*Task instructions*
Please report, as a bare number, how many lines below include the string "textwidth".

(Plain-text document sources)

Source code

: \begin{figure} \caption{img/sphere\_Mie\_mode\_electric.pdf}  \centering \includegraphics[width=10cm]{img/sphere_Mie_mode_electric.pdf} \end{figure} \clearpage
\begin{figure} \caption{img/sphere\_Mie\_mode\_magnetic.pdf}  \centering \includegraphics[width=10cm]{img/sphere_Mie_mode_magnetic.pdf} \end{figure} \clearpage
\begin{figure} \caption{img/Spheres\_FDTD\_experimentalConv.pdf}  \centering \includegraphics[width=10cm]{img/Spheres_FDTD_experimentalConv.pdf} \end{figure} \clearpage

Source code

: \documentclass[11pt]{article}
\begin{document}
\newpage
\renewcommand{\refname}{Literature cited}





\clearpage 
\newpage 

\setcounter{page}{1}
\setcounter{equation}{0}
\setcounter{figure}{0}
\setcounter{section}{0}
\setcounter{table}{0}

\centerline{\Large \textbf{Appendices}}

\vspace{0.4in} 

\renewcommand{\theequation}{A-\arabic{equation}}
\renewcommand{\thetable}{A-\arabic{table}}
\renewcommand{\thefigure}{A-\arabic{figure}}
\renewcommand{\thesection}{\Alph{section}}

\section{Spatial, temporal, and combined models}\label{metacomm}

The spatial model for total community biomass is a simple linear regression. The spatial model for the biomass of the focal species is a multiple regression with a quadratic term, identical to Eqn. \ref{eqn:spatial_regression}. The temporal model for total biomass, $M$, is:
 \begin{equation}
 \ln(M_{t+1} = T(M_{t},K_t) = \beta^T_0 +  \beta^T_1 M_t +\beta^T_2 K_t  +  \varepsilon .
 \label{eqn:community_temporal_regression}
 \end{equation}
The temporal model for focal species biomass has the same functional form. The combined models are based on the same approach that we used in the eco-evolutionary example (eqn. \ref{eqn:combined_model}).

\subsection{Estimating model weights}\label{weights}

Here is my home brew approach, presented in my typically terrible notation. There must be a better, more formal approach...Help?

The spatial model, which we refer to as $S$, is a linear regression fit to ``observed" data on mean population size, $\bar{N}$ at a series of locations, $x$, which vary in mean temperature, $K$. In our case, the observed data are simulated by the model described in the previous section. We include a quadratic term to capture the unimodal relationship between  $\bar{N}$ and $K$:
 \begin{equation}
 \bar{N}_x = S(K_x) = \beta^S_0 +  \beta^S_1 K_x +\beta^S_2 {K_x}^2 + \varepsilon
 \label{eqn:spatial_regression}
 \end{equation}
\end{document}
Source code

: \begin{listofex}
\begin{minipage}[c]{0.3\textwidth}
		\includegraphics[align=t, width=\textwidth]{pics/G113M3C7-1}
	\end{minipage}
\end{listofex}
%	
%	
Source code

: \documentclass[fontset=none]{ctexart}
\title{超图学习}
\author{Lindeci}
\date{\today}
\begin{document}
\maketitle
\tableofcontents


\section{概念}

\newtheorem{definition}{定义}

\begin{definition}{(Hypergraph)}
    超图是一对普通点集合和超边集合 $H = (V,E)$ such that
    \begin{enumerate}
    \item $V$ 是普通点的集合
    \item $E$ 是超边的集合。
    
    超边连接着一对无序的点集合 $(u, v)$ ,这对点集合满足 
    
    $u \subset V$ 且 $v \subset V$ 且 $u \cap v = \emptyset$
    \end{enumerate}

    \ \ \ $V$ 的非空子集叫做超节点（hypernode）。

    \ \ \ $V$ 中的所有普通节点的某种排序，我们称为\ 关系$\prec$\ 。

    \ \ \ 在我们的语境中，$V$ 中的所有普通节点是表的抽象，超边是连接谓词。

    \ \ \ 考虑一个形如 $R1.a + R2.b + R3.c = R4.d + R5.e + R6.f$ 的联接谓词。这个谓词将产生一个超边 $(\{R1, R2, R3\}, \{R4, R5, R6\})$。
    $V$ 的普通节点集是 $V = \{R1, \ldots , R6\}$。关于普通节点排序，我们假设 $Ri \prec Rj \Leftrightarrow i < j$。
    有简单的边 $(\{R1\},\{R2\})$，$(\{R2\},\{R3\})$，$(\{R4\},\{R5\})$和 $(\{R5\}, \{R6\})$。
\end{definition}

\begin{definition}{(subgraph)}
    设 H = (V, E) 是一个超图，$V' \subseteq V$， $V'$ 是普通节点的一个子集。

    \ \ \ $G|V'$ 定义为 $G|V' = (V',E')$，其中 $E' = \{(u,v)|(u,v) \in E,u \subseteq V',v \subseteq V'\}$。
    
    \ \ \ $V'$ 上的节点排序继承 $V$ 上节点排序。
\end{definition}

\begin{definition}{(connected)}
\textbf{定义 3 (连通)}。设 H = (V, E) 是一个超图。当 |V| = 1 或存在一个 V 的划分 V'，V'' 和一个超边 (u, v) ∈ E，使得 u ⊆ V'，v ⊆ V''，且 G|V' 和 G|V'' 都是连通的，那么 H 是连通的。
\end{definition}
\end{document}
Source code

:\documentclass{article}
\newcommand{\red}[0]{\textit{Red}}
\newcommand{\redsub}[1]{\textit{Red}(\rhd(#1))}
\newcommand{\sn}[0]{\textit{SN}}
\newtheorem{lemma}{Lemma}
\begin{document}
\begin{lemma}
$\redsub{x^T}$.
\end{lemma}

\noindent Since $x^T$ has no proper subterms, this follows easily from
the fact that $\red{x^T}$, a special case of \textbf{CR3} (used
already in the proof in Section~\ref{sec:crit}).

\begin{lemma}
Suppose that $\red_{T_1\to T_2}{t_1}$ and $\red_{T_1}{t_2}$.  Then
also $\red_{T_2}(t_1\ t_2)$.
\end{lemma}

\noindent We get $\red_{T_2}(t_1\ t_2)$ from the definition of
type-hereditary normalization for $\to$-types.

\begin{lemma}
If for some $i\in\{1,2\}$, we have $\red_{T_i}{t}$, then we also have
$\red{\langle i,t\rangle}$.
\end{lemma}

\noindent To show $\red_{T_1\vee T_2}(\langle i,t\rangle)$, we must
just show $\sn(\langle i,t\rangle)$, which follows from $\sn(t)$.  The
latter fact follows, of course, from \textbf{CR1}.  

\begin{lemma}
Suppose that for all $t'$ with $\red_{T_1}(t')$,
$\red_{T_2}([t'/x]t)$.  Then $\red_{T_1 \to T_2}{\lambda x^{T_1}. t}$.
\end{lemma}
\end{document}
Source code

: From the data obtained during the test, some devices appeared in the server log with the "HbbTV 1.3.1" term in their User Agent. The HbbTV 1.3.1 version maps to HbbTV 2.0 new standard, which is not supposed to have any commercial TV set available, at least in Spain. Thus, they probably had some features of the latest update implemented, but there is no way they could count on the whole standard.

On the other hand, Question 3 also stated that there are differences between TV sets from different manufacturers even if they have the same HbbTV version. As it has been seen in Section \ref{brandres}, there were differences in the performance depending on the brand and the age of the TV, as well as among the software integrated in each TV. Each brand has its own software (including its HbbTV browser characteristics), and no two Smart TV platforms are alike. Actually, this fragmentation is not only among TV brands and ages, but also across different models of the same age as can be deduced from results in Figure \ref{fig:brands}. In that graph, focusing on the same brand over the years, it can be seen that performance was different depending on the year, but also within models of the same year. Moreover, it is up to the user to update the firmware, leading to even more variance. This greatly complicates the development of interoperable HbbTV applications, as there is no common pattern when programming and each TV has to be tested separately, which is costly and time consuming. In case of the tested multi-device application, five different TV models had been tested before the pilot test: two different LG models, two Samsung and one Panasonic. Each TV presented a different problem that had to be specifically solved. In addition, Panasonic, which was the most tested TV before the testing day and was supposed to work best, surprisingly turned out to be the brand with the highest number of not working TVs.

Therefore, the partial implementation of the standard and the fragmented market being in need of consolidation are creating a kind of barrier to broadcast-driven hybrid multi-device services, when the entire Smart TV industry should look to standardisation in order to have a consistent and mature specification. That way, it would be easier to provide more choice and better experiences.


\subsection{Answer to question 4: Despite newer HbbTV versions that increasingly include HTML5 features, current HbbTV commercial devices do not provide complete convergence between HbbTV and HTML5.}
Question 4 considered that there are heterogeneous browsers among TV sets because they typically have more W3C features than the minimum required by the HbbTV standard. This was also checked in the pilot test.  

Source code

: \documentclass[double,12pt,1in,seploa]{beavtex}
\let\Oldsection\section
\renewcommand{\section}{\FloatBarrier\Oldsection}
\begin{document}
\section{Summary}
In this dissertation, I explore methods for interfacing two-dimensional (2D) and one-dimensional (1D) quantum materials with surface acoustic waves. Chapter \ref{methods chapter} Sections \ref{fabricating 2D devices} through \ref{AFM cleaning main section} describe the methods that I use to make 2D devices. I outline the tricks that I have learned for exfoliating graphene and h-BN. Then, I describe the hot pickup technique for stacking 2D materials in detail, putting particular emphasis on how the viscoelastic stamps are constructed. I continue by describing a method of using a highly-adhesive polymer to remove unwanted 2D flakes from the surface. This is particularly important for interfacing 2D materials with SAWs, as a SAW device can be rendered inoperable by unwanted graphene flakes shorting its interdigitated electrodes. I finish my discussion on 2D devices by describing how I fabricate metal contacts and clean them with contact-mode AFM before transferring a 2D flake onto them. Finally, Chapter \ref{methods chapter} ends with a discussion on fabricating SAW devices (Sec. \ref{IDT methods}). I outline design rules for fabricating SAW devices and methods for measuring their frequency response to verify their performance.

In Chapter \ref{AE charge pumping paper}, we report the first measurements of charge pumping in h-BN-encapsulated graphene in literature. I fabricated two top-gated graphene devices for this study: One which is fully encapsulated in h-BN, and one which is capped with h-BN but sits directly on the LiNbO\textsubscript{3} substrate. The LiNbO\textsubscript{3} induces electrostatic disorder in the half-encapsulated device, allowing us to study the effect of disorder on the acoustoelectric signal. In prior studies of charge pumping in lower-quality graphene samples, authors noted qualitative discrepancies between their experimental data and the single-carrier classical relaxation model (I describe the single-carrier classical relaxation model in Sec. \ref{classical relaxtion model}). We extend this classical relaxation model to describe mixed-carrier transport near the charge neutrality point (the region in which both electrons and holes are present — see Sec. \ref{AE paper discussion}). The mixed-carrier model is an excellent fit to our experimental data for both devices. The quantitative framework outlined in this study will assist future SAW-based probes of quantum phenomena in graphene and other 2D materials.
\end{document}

*Result of this task*
2